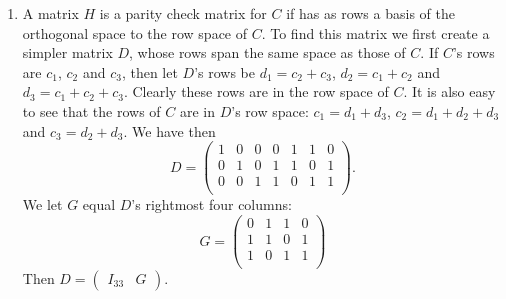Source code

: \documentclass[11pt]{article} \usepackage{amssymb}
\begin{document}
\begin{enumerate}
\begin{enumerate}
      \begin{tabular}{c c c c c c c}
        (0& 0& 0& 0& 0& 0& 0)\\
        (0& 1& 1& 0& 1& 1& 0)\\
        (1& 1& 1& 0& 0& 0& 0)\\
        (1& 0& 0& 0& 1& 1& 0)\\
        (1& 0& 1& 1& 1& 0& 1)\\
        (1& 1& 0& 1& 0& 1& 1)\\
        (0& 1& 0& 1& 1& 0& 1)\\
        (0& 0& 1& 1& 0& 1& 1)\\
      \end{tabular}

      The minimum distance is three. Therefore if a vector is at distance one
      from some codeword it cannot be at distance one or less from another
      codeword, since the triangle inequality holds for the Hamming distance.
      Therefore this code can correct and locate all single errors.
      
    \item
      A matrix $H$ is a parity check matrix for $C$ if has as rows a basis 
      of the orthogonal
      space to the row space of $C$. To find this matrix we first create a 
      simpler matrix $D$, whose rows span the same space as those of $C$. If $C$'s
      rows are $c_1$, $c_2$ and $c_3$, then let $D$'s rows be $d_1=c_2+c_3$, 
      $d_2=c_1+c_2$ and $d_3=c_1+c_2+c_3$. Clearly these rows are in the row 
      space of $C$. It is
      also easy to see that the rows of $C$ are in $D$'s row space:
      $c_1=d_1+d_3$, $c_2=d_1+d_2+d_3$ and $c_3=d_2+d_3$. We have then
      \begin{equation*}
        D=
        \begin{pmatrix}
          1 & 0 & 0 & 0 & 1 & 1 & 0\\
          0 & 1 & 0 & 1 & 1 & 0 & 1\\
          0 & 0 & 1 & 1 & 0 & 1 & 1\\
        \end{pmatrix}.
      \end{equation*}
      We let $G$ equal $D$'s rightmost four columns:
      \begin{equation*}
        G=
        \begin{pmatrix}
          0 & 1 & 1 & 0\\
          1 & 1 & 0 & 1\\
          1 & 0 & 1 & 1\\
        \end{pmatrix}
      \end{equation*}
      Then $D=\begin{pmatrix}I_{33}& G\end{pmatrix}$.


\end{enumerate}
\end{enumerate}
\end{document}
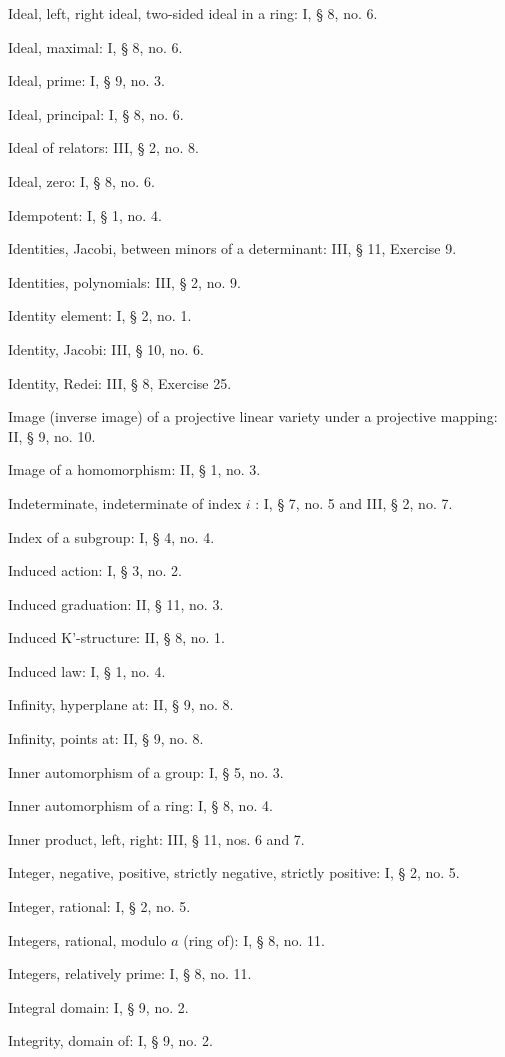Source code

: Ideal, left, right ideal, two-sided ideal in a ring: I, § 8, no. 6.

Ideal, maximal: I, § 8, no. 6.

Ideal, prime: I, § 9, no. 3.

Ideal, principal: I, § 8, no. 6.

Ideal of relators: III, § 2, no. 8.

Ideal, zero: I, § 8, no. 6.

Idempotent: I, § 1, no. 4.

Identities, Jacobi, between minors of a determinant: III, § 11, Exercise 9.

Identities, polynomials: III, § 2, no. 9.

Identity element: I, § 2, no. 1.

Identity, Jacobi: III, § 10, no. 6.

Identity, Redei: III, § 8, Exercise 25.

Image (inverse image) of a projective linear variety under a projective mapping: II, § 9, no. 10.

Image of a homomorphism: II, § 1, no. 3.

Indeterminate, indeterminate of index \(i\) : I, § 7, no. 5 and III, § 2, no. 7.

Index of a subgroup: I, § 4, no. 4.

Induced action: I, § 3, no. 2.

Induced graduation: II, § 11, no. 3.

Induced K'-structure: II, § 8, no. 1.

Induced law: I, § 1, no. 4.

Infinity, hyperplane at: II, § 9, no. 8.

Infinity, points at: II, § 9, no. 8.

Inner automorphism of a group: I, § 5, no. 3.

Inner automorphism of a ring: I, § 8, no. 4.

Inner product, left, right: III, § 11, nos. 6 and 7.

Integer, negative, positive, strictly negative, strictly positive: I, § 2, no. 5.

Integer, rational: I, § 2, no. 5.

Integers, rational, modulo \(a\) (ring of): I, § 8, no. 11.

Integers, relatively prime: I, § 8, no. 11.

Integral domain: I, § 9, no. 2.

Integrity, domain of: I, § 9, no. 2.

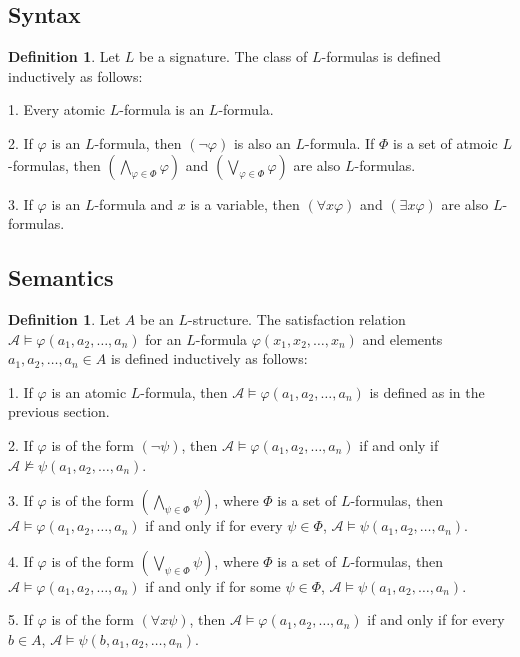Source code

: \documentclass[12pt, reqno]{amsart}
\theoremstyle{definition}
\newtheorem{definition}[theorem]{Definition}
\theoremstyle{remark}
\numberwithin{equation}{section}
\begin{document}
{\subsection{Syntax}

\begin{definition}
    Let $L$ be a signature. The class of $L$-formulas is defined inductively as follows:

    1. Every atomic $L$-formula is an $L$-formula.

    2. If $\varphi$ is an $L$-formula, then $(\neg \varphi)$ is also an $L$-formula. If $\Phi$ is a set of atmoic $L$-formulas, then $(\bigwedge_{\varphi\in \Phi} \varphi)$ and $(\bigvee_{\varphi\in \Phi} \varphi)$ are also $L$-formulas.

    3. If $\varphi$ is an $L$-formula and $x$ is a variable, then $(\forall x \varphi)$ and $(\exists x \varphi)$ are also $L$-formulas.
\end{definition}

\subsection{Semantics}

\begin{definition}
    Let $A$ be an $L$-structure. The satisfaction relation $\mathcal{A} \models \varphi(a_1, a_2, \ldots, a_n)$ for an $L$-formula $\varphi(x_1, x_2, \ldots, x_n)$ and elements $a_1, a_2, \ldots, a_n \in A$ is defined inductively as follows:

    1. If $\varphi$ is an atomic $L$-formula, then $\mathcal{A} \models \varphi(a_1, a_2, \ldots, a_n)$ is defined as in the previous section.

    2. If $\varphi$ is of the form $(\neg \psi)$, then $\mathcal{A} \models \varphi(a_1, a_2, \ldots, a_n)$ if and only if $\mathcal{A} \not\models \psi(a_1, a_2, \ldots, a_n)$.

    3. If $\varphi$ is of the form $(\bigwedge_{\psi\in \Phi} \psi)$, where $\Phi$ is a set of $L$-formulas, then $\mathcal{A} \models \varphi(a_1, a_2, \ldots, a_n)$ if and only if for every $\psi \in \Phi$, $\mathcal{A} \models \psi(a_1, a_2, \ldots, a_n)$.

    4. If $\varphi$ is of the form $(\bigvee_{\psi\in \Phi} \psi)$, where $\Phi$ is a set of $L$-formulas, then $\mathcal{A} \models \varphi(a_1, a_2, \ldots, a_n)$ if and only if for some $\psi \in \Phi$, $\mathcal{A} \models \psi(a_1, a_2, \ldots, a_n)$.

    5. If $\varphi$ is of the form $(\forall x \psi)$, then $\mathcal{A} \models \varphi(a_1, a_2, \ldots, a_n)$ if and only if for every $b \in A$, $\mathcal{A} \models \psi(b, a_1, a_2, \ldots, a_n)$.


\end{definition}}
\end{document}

- - -

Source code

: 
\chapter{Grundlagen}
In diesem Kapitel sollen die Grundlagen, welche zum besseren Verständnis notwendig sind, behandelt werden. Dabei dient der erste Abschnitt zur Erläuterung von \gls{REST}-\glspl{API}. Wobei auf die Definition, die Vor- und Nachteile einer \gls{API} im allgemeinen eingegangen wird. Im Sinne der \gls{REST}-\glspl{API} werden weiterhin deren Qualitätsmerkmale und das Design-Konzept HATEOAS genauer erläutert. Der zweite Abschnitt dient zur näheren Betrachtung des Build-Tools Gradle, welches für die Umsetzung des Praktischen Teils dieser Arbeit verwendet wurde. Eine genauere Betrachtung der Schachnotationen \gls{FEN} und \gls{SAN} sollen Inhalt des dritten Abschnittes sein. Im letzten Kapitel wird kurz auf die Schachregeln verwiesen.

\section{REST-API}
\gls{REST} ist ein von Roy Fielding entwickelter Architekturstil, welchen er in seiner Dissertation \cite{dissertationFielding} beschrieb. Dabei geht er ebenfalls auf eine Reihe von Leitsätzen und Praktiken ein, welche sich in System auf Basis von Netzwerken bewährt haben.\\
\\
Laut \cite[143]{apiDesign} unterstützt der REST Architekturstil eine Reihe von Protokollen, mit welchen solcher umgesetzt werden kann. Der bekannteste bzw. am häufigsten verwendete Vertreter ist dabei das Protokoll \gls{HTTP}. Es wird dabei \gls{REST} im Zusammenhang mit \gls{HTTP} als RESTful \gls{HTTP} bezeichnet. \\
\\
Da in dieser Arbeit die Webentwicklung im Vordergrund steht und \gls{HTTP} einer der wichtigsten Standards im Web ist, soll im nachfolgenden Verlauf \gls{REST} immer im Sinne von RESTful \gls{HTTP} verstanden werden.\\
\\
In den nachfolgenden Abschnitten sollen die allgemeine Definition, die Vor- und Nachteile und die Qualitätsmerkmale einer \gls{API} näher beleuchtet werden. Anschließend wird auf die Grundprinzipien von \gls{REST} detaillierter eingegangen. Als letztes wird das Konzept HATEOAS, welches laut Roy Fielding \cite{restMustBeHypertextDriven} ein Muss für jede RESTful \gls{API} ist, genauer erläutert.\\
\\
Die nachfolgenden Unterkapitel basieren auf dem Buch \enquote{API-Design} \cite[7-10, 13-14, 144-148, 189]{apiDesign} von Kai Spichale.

- - -

Work task = Starting with the line that holds "ring: I, § 8, no. 6." and ending with the line that holds "Identity, Redei: III, § 8, Exercise 25.", retype every line in the data above exactly, and nothing else.

Your response =
: Ideal, left, right ideal, two-sided ideal in a ring: I, § 8, no. 6.

Ideal, maximal: I, § 8, no. 6.

Ideal, prime: I, § 9, no. 3.

Ideal, principal: I, § 8, no. 6.

Ideal of relators: III, § 2, no. 8.

Ideal, zero: I, § 8, no. 6.

Idempotent: I, § 1, no. 4.

Identities, Jacobi, between minors of a determinant: III, § 11, Exercise 9.

Identities, polynomials: III, § 2, no. 9.

Identity element: I, § 2, no. 1.

Identity, Jacobi: III, § 10, no. 6.

Identity, Redei: III, § 8, Exercise 25.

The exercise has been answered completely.